**Your instructions**.
Answer with nothing but the number of lines in the listing below that contain "initialize".

**Entries shown**.

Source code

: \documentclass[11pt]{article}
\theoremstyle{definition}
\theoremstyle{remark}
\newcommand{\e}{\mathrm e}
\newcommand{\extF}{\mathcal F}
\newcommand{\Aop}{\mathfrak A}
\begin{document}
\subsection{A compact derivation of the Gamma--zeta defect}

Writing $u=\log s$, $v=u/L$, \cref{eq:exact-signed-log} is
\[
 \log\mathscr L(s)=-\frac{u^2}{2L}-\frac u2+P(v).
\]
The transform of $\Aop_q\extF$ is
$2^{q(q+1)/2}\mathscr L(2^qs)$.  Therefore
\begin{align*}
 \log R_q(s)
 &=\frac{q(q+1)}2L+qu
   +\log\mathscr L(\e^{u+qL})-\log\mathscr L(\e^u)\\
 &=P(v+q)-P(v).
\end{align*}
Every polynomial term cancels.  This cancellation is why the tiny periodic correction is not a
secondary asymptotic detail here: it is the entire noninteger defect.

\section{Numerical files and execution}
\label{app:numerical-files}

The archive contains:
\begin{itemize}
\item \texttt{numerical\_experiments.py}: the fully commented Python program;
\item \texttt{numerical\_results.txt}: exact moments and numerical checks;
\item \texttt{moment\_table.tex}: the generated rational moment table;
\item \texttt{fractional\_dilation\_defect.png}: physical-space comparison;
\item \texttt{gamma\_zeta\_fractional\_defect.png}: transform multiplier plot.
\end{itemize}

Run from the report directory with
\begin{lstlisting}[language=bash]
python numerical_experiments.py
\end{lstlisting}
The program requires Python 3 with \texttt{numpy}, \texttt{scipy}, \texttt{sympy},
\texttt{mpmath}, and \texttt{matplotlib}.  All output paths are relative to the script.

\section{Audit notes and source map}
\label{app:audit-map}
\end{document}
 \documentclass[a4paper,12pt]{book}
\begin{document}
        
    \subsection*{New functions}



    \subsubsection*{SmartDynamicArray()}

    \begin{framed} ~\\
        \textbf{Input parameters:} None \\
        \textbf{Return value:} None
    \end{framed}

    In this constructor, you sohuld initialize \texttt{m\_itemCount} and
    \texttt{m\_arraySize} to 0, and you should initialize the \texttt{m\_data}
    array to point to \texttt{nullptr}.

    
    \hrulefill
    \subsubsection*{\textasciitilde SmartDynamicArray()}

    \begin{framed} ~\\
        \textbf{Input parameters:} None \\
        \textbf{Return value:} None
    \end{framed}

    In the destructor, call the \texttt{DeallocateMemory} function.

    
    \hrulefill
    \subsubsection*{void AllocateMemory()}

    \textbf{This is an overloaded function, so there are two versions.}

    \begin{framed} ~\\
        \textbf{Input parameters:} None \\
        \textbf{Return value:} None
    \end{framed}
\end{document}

**Response to the task**.
2